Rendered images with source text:
★ ★ ★ ★ ★

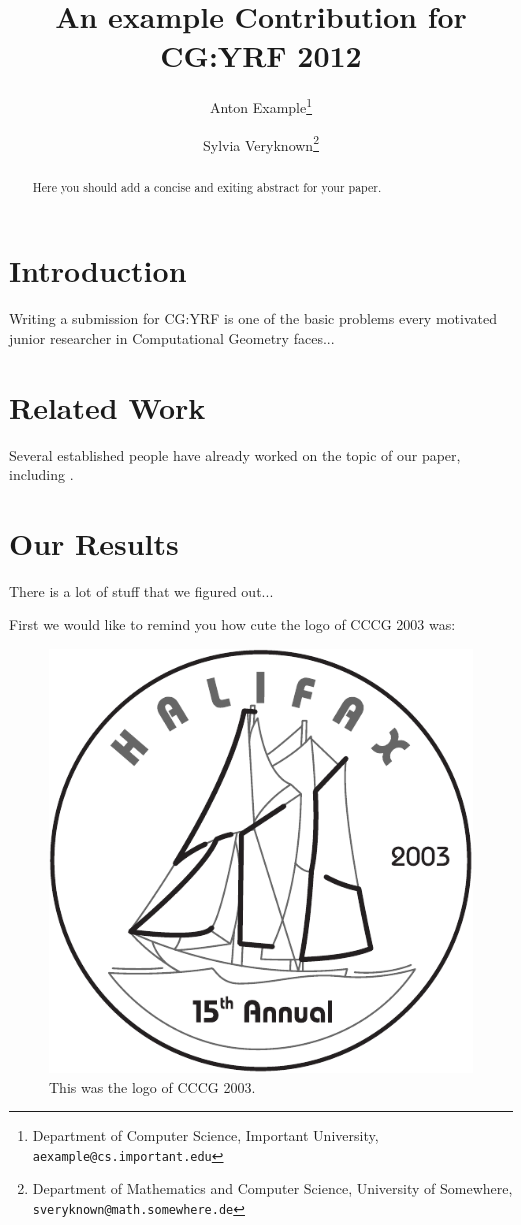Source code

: \documentclass{cgyrf12}
\title{An example Contribution for CG:YRF 2012}
\author{Anton Example\thanks{Department of Computer Science,
        Important University, {\tt aexample@cs.important.edu}}
        \and
        Sylvia Veryknown\thanks{Department of Mathematics and Computer
        Science, University of Somewhere, {\tt sveryknown@math.somewhere.de}}}
\begin{document}
\maketitle

\begin{abstract}
Here you should add a concise and exiting abstract for your paper.
\end{abstract}

\section{Introduction}

Writing a submission for CG:YRF is one of the basic problems every motivated
junior researcher in Computational Geometry faces...

\section{Related Work}
Several established people have already worked on the topic of our paper,
including \cite{abghz-dfstkcd-2000}.

\section{Our Results}
There is a lot of stuff that we figured out...

First we would like to remind you how cute the logo of CCCG 2003 was:

\begin{figure}[h]
  \centering
  \includegraphics[width=.8\columnwidth]{cccgLogo}
  \caption{This was the logo of CCCG 2003.}
  \label{fig:logo}
\end{figure}
\end{document}
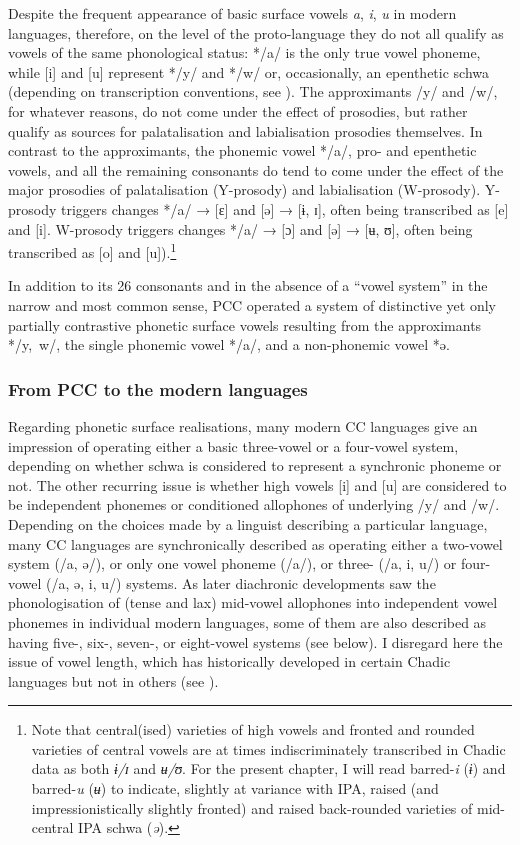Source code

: \documentclass[output=paper]{langscibook}
\begin{document}
Despite the frequent appearance of basic surface vowels \textit{a}, \textit{i}, \textit{u} in modern languages, therefore, on the level of the proto-language they do not all qualify as vowels of the same phonological status: */a/ is the only true vowel phoneme, while [i] and [u] represent */y/ and */w/ or, occasionally, an epenthetic schwa (depending on transcription conventions, see ). The approximants \mbox{/y/} and /w/, for whatever reasons, do not come under the effect of prosodies, but rather qualify as sources for palatalisation and labialisation prosodies themselves. In contrast to the approximants, the phonemic vowel */a/, pro- and epenthetic vowels, and all the remaining consonants do tend to come under the effect of the major prosodies of palatalisation (Y-prosody) and labialisation (W-prosody). Y-prosody triggers changes */a/ → [ɛ] and [ə] → [ɨ, ɪ], often being transcribed as [e] and [i]. W-prosody triggers changes */a/ → [ɔ] and [ə] → [ʉ, ʊ], often being transcribed as [o] and [u]).\footnote{Note that central(ised) varieties of high vowels and fronted and rounded varieties of central vowels are at times indiscriminately transcribed in Chadic data as both \textit{ɨ/ɪ} and \textit{ʉ/ʊ}. For the present chapter, I will read barred-\textit{i} (\textit{ɨ}) and barred-\textit{u} (\textit{ʉ}) to indicate, slightly at variance with IPA, raised (and impressionistically slightly fronted) and raised back-rounded varieties of mid-central IPA schwa (\textit{ə}).}

In addition to its 26 consonants and in the absence of a ``vowel system'' in the narrow and most common sense, PCC operated a system of distinctive yet only partially contrastive phonetic surface vowels resulting from the approximants \mbox{*/y, w/}, the single phonemic vowel \mbox{*/a/}, and a non-phonemic vowel *ə.

\subsubsection{From PCC to the modern languages}
\largerpage[2]
\label{sec:Wolff:2.3.2}
Regarding phonetic surface realisations, many modern CC languages give an impression of operating either a basic three-vowel or a four-vowel system, depending on whether schwa is considered to represent a synchronic phoneme or not. The other recurring issue is whether high vowels [i] and [u] are considered to be independent phonemes or conditioned allophones of underlying /y/ and \mbox{/w/}. Depending on the choices made by a linguist describing a particular language, many CC languages are synchronically described as operating either a two-vowel system (/a, ə/), or only one vowel phoneme \mbox{(/a/)}, or three- \mbox{(/a,} i, \mbox{u/)} or four-vowel \mbox{(/a,} ə, i, \mbox{u/)} systems. As later diachronic developments saw the phonologisation of (tense and lax) mid-vowel allophones into independent vowel phonemes in individual modern languages, some of them are also described as having five-, six-, seven-, or eight-vowel systems (see below). I disregard here the issue of vowel length, which has historically developed in certain Chadic languages but not in others (see \citealt{Wolff2022a, Wolffinpressb}). 
\end{document}
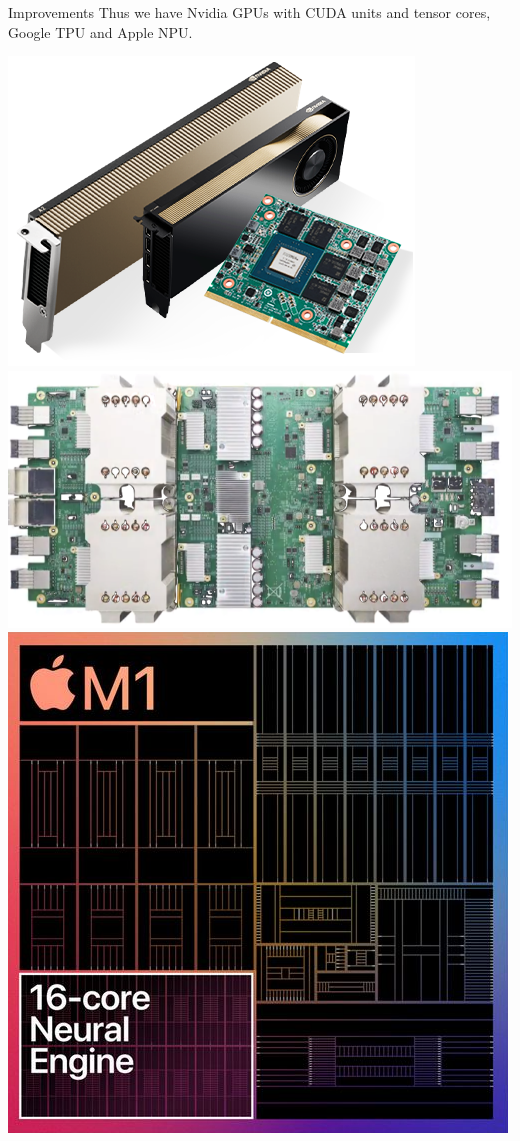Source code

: \documentclass[UTF8]{beamer}
\begin{document}
\begin{frame}{Improvements}
  Thus we have Nvidia GPUs with CUDA units and tensor cores, Google TPU and Apple NPU.
  \begin{center}
    \includegraphics[height=4\baselineskip]{figure/nvidia_gpu.png}
    \hfill
    \includegraphics[height=4\baselineskip]{figure/google_tpu.png}
    \hfill
    \includegraphics[height=4\baselineskip]{figure/apple_m1_npu.png}
  \end{center}
\end{frame}
\end{document}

★ ★ ★ ★ ★

Problem details: Exact output of each line above is wanted, without the pictures.

Exercise answer:
Source code

: \documentclass{cgyrf12}
\title{An example Contribution for CG:YRF 2012}
\author{Anton Example\thanks{Department of Computer Science,
        Important University, {\tt aexample@cs.important.edu}}
        \and
        Sylvia Veryknown\thanks{Department of Mathematics and Computer
        Science, University of Somewhere, {\tt sveryknown@math.somewhere.de}}}
\begin{document}
\maketitle

\begin{abstract}
Here you should add a concise and exiting abstract for your paper.
\end{abstract}

\section{Introduction}

Writing a submission for CG:YRF is one of the basic problems every motivated
junior researcher in Computational Geometry faces...

\section{Related Work}
Several established people have already worked on the topic of our paper,
including \cite{abghz-dfstkcd-2000}.

\section{Our Results}
There is a lot of stuff that we figured out...

First we would like to remind you how cute the logo of CCCG 2003 was:

\begin{figure}[h]
  \centering
  \includegraphics[width=.8\columnwidth]{cccgLogo}
  \caption{This was the logo of CCCG 2003.}
  \label{fig:logo}
\end{figure}
\end{document}
Source code

: \documentclass[output=paper]{langscibook}
\begin{document}
Despite the frequent appearance of basic surface vowels \textit{a}, \textit{i}, \textit{u} in modern languages, therefore, on the level of the proto-language they do not all qualify as vowels of the same phonological status: */a/ is the only true vowel phoneme, while [i] and [u] represent */y/ and */w/ or, occasionally, an epenthetic schwa (depending on transcription conventions, see ). The approximants \mbox{/y/} and /w/, for whatever reasons, do not come under the effect of prosodies, but rather qualify as sources for palatalisation and labialisation prosodies themselves. In contrast to the approximants, the phonemic vowel */a/, pro- and epenthetic vowels, and all the remaining consonants do tend to come under the effect of the major prosodies of palatalisation (Y-prosody) and labialisation (W-prosody). Y-prosody triggers changes */a/ → [ɛ] and [ə] → [ɨ, ɪ], often being transcribed as [e] and [i]. W-prosody triggers changes */a/ → [ɔ] and [ə] → [ʉ, ʊ], often being transcribed as [o] and [u]).\footnote{Note that central(ised) varieties of high vowels and fronted and rounded varieties of central vowels are at times indiscriminately transcribed in Chadic data as both \textit{ɨ/ɪ} and \textit{ʉ/ʊ}. For the present chapter, I will read barred-\textit{i} (\textit{ɨ}) and barred-\textit{u} (\textit{ʉ}) to indicate, slightly at variance with IPA, raised (and impressionistically slightly fronted) and raised back-rounded varieties of mid-central IPA schwa (\textit{ə}).}

In addition to its 26 consonants and in the absence of a ``vowel system'' in the narrow and most common sense, PCC operated a system of distinctive yet only partially contrastive phonetic surface vowels resulting from the approximants \mbox{*/y, w/}, the single phonemic vowel \mbox{*/a/}, and a non-phonemic vowel *ə.

\subsubsection{From PCC to the modern languages}
\largerpage[2]
\label{sec:Wolff:2.3.2}
Regarding phonetic surface realisations, many modern CC languages give an impression of operating either a basic three-vowel or a four-vowel system, depending on whether schwa is considered to represent a synchronic phoneme or not. The other recurring issue is whether high vowels [i] and [u] are considered to be independent phonemes or conditioned allophones of underlying /y/ and \mbox{/w/}. Depending on the choices made by a linguist describing a particular language, many CC languages are synchronically described as operating either a two-vowel system (/a, ə/), or only one vowel phoneme \mbox{(/a/)}, or three- \mbox{(/a,} i, \mbox{u/)} or four-vowel \mbox{(/a,} ə, i, \mbox{u/)} systems. As later diachronic developments saw the phonologisation of (tense and lax) mid-vowel allophones into independent vowel phonemes in individual modern languages, some of them are also described as having five-, six-, seven-, or eight-vowel systems (see below). I disregard here the issue of vowel length, which has historically developed in certain Chadic languages but not in others (see \citealt{Wolff2022a, Wolffinpressb}). 
\end{document}
Source code

: \documentclass[UTF8]{beamer}
\begin{document}
\begin{frame}{Improvements}
  Thus we have Nvidia GPUs with CUDA units and tensor cores, Google TPU and Apple NPU.
  \begin{center}
    \includegraphics[height=4\baselineskip]{figure/nvidia_gpu.png}
    \hfill
    \includegraphics[height=4\baselineskip]{figure/google_tpu.png}
    \hfill
    \includegraphics[height=4\baselineskip]{figure/apple_m1_npu.png}
  \end{center}
\end{frame}
\end{document}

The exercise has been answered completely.